From the entries below, copy exactly the lines from the one that contains "Please use the" through the one that contains "this means that", both included, and only those.

RECORDS FOR THIS EXERCISE.

-------------------------

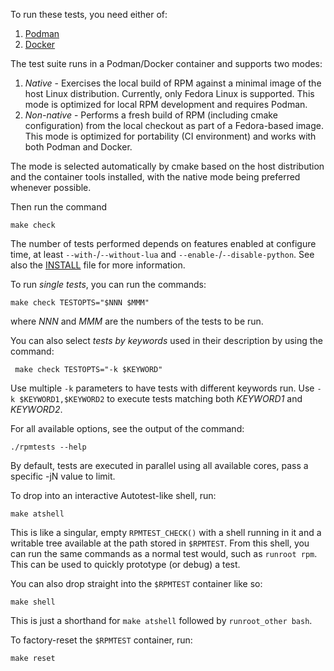 To run these tests, you need either of:

1.    [Podman](https://github.com/containers/podman)
1.    [Docker](https://github.com/docker)

The test suite runs in a Podman/Docker container and supports two modes:

1. *Native* - Exercises the local build of RPM against a minimal image of the
   host Linux distribution.  Currently, only Fedora Linux is supported.  This
   mode is optimized for local RPM development and requires Podman.
1. *Non-native* - Performs a fresh build of RPM (including cmake configuration)
   from the local checkout as part of a Fedora-based image.  This mode is
   optimized for portability (CI environment) and works with both Podman and
   Docker.

The mode is selected automatically by cmake based on the host distribution and
the container tools installed, with the native mode being preferred whenever
possible.

Then run the command

    make check

The number of tests performed depends on features enabled at configure time,
at least `--with-`/`--without-lua` and `--enable-`/`--disable-python`.
See also the [INSTALL](../INSTALL) file for more information.

To run *single tests*, you can run the commands:

    make check TESTOPTS="$NNN $MMM"

where _NNN_ and _MMM_ are the numbers of the tests to be run.

You can also select *tests by keywords* used in their description by using the command:

     make check TESTOPTS="-k $KEYWORD"

Use multiple `-k` parameters to have tests with different keywords run.
Use `-k $KEYWORD1,$KEYWORD2` to execute tests matching both _KEYWORD1_ and _KEYWORD2_.

For all available options, see the output of the command:

	./rpmtests --help

By default, tests are executed in parallel using all available cores, pass
a specific -jN value to limit.

To drop into an interactive Autotest-like shell, run:

    make atshell

This is like a singular, empty `RPMTEST_CHECK()` with a shell running in it and
a writable tree available at the path stored in `$RPMTEST`.  From this shell,
you can run the same commands as a normal test would, such as `runroot rpm`.
This can be used to quickly prototype (or debug) a test.

You can also drop straight into the `$RPMTEST` container like so:

    make shell

This is just a shorthand for `make atshell` followed by `runroot_other bash`.

To factory-reset the `$RPMTEST` container, run:

    make reset
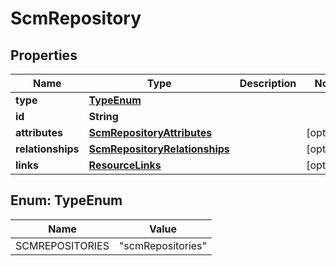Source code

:

# ScmRepository


## Properties

| Name | Type | Description | Notes |
|------------ | ------------- | ------------- | -------------|
|**type** | [**TypeEnum**](#TypeEnum) |  |  |
|**id** | **String** |  |  |
|**attributes** | [**ScmRepositoryAttributes**](ScmRepositoryAttributes.md) |  |  [optional] |
|**relationships** | [**ScmRepositoryRelationships**](ScmRepositoryRelationships.md) |  |  [optional] |
|**links** | [**ResourceLinks**](ResourceLinks.md) |  |  [optional] |



## Enum: TypeEnum

| Name | Value |
|---- | -----|
| SCMREPOSITORIES | &quot;scmRepositories&quot; |



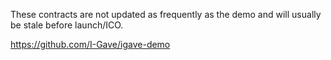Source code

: These contracts are not updated as frequently as the demo and will usually be stale before launch/ICO.

https://github.com/I-Gave/igave-demo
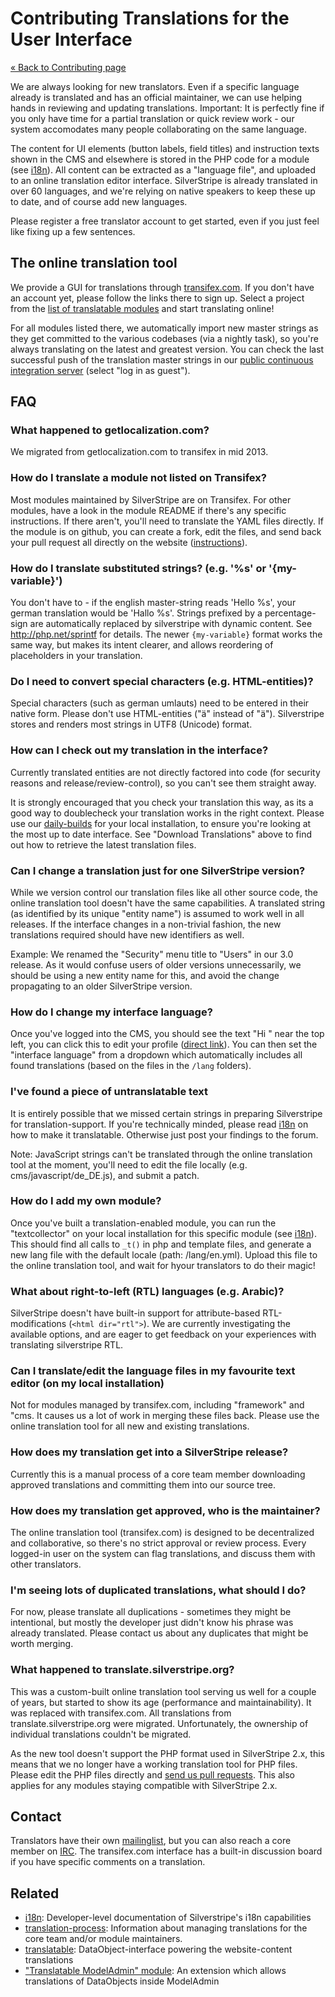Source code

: # Contributing Translations for the User Interface

[« Back to Contributing page](../contributing)

We are always looking for new translators. Even if a specific language already is translated and has an official maintainer, we can use helping hands in reviewing and updating translations. Important: It is perfectly fine if you only have time for a partial translation or quick review work - our system accomodates many people collaborating on the same language.

The content for UI elements (button labels, field titles) and instruction texts shown in the CMS and elsewhere is stored in the PHP code for a module (see [i18n](/topics/i18n)). All content can be extracted as a "language file", and uploaded to an online translation editor interface. SilverStripe is already translated in over 60 languages, and we're relying on native speakers to keep these up to date, and of course add new languages. 

Please register a free translator account to get started, even if you just feel like fixing up a few sentences.

## The online translation tool

We provide a GUI for translations through [transifex.com](http://transifex.com).  If you don't have an account yet, please follow the links there to sign up.  Select a project from the [list of translatable modules](https://www.transifex.com/accounts/profile/silverstripe/) and start translating online!

For all modules listed there, we automatically import new master strings 
as they get committed to the various codebases (via a nightly task), 
so you're always translating on the latest and greatest version.
You can check the last successful push of the translation master strings in our 
[public continuous integration server](http://teamcity.silverstripe.com/viewType.html?buildTypeId=bt112) (select "log in as guest").

## FAQ

### What happened to getlocalization.com?

We migrated from getlocalization.com to transifex in mid 2013.

### How do I translate a module not listed on Transifex?

Most modules maintained by SilverStripe are on Transifex.
For other modules, have a look in the module README if there's any specific instructions.
If there aren't, you'll need to translate the YAML files directly. If the module is on github,
you can create a fork, edit the files, and send back your pull request all directly on
the website ([instructions](https://help.github.com/articles/fork-a-repo)).

### How do I translate substituted strings? (e.g. '%s' or '{my-variable}')

You don't have to - if the english master-string reads 'Hello %s', your german translation would be 'Hallo %s'. Strings prefixed by a percentage-sign are automatically replaced by silverstripe with dynamic content. See http://php.net/sprintf for details. The newer `{my-variable}` format works the same way,
but makes its intent clearer, and allows reordering of placeholders in your translation.

### Do I need to convert special characters (e.g. HTML-entities)?

Special characters (such as german umlauts) need to be entered in their native form. Please don't use HTML-entities ("ä" instead of "ä"). Silverstripe stores and renders most strings in UTF8 (Unicode) format.

### How can I check out my translation in the interface?

Currently translated entities are not directly factored into code (for security reasons and release/review-control), so you can't see them straight away. 

It is strongly encouraged that you check your translation this way, as its a good way to doublecheck your translation works in the right context.
Please use our [daily-builds](http://www.silverstripe.org/daily-builds/) for your local installation, to ensure you're looking at the most up to date interface. See "Download Translations" above
to find out how to retrieve the latest translation files.

### Can I change a translation just for one SilverStripe version?

While we version control our translation files like all other source code,
the online translation tool doesn't have the same capabilities.
A translated string (as identified by its unique "entity name")
is assumed to work well in all releases. If the interface changes
in a non-trivial fashion, the new translations required should
have new identifiers as well.

Example: We renamed the "Security" menu title to "Users"
in our 3.0 release. As it would confuse users of older versions
unnecessarily, we should be using a new entity name for this,
and avoid the change propagating to an older SilverStripe version.

### How do I change my interface language?

Once you've logged into the CMS, you should see the text "Hi <your name>" near the top left, you can click this to edit your profile ([direct link](http://localhost/admin/myprofile/)). You can then set the "interface language" from a dropdown which automatically includes all found translations (based on the files in the `/lang` folders).

### I've found a piece of untranslatable text

It is entirely possible that we missed certain strings in preparing Silverstripe for translation-support. If you're technically minded, please read [i18n](/topics/i18n) on how to make it translatable. Otherwise just post your findings to the forum.

Note: JavaScript strings can't be translated through the online translation tool at the moment, 
you'll need to edit the file locally (e.g. cms/javascript/de_DE.js), and submit a patch. 

### How do I add my own module?

Once you've built a translation-enabled module, you can run the "textcollector" on your local installation for this specific module (see [i18n](/topics/i18n)). This should find all calls to `_t()` in php and template files, and generate a new lang file with the default locale (path: <mymodule>/lang/en.yml). Upload this file to the 
online translation tool, and wait for hyour translators to do their magic!

### What about right-to-left (RTL) languages (e.g. Arabic)?

SilverStripe doesn't have built-in support for attribute-based RTL-modifications (`<html dir="rtl">`). 
We are currently investigating the available options, and are eager to get feedback on your experiences with translating silverstripe RTL.

### Can I translate/edit the language files in my favourite text editor (on my local installation)

Not for modules managed by transifex.com, including "framework" and "cms.
It causes us a lot of work in merging these files back.
Please use the online translation tool for all new and existing translations.

### How does my translation get into a SilverStripe release?

Currently this is a manual process of a core team member downloading approved translations and committing them into our source tree.

### How does my translation get approved, who is the maintainer?

The online translation tool (transifex.com) is designed to be decentralized and collaborative,
so there's no strict approval or review process.
Every logged-in user on the system can flag translations,
and discuss them with other translators.

### I'm seeing lots of duplicated translations, what should I do?

For now, please translate all duplications - sometimes they might be intentional, but mostly the developer just didn't know his phrase was already translated. 
Please contact us about any duplicates that might be worth merging.

### What happened to translate.silverstripe.org?

This was a custom-built online translation tool serving us well for a couple of years,
but started to show its age (performance and maintainability). It was replaced
with transifex.com. All translations from translate.silverstripe.org were migrated.
Unfortunately, the ownership of individual translations couldn't be migrated.

As the new tool doesn't support the PHP format used in SilverStripe 2.x, 
this means that we no longer have a working translation tool for PHP files.
Please edit the PHP files directly and [send us pull requests](/misc/contributing).
This also applies for any modules staying compatible with SilverStripe 2.x.

## Contact

Translators have their own [mailinglist](https://groups.google.com/forum/#!forum/silverstripe-translators),
but you can also reach a core member on [IRC](http://silverstripe.org/irc).
The transifex.com interface has a built-in discussion board if
you have specific comments on a translation.

## Related

 * [i18n](/topics/i18n): Developer-level documentation of Silverstripe's i18n capabilities
 * [translation-process](../translation-process): Information about managing translations for the core team and/or module maintainers.
 * [translatable](https://github.com/silverstripe/silverstripe-translatable): DataObject-interface powering the website-content translations
 * ["Translatable ModelAdmin" module](http://silverstripe.org/translatablemodeladmin-module/): An extension which allows translations of DataObjects inside ModelAdmin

-------------------------

REPLY TO THE EXERCISE.
Please use the online translation tool for all new and existing translations.

### How does my translation get into a SilverStripe release?

Currently this is a manual process of a core team member downloading approved translations and committing them into our source tree.

### How does my translation get approved, who is the maintainer?

The online translation tool (transifex.com) is designed to be decentralized and collaborative,
so there's no strict approval or review process.
Every logged-in user on the system can flag translations,
and discuss them with other translators.

### I'm seeing lots of duplicated translations, what should I do?

For now, please translate all duplications - sometimes they might be intentional, but mostly the developer just didn't know his phrase was already translated. 
Please contact us about any duplicates that might be worth merging.

### What happened to translate.silverstripe.org?

This was a custom-built online translation tool serving us well for a couple of years,
but started to show its age (performance and maintainability). It was replaced
with transifex.com. All translations from translate.silverstripe.org were migrated.
Unfortunately, the ownership of individual translations couldn't be migrated.

As the new tool doesn't support the PHP format used in SilverStripe 2.x, 
this means that we no longer have a working translation tool for PHP files.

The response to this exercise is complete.